Location of lunar lava tube. (Credit: JAXA)

Information is not yet available on the English language version of JAXA’s website. However, the Japanese version of the website does have a story here that you can put through Google Translate.

6 responses to “JAXA Spacecraft Data Indicate Massive Lava Tube on Moon”

  1. windbourne says:

    That would be useful once nuclear reactors are up there to provide electricity and heat.

    Out of curiosity, anybody know if we have found lava tubes at either of the poles?
    That would be useful.

    • ThomasLMatula says:

      I suspect its likely ones will be found. But equally important are the large covered calderas that have been found, some 100’s of kilometers in area. Just add air, light and heat.

      Here is the paper on it.


      Paul D. Spudis, Patrick J. McGovern, Walter S. Kiefer

      Journal of Geophysical Research: Planets

    • Tom Billings says:

      There are about 200 lava tube “candidates” on the Moon, from the Lunar Recon Orbiter data, listed by the Un. of AZ., almost always in the form of pictures of what look like “skylight” entrances. This is superior to the discovery method most often used on Earth for skylights, that often could be known as “the broken leg method”. The GRAIL experiment yielded data that was analyzed by a Purdue team, and they found indications of *many* more voids beneath the lunar surface.

      The Kaguya team seems to have spent the last 8 years grinding away to refine radar sounder data into a strong indication of the length and size of the Marius Hills hole. What is needed is an imaging ground-penetrating radar system in close orbit around the Moon with enough power to penetrate to depths of several kilometers, and a wavelength/aperture combination that can give us a resolution in the low meters range. IMHO, that is the best use for the lunar orbiting base currently proposed.

      The number of these candidates at the poles is unknown to me.
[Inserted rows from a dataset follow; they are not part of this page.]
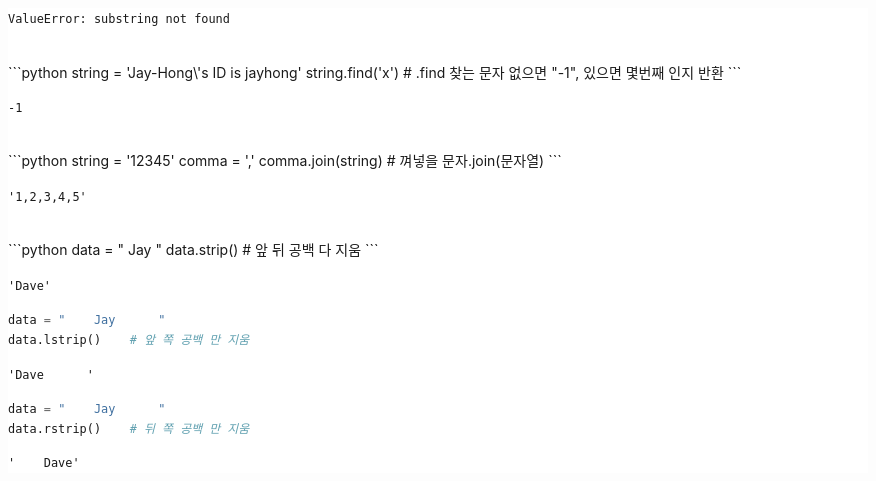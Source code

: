 
    ValueError: substring not found


<br>
```python
string = 'Jay-Hong\'s ID is jayhong'
string.find('x')
# .find 찾는 문자 없으면 "-1", 있으면 몇번째 인지 반환
```




    -1



<br>
```python
string = '12345'
comma = ','
comma.join(string)   # 껴넣을 문자.join(문자열)
```




    '1,2,3,4,5'



<br>
```python
data = "    Jay      "
data.strip()    # 앞 뒤 공백 다 지움
```




    'Dave'




```python
data = "    Jay      "
data.lstrip()    # 앞 쪽 공백 만 지움
```




    'Dave      '




```python
data = "    Jay      "
data.rstrip()    # 뒤 쪽 공백 만 지움
```




    '    Dave'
What does interest me is the mention in the article that the Marius Hills hole may have ice inside. Here on Earth, lava tubes get made into “Ice Caves” most often by having steep narrow entrances which winter air drops into, being heavier than air in the cave, …cooling the cave thereby. With the spring thaw, water from melting snow then dribbles into a cave well below freezing, and freezes to the rock walls and floor.

      On the Moon, the process would be longer term. A lunar cave entrance facing away from the equator and toward one of the poles would, over millions of years, possibly radiate away more heat during lunar night than sunlight can balance out during daytime. When comets strike the Moon, these caves would then be in the same situation as the areas at the lunar poles, freezing out the temporary gasseous atmosphere from the cometary impact. Perhaps the Kaguya team was able to get an indication of this, though the permittivity of ice being much closer to rock than that of liquid water would make it a difficult thing to detect with a simple radar sounder system.

  2. Paul451 says:

    Not seeing how this 100m wide tube is “massive”, given that others are supposedly kilometres across.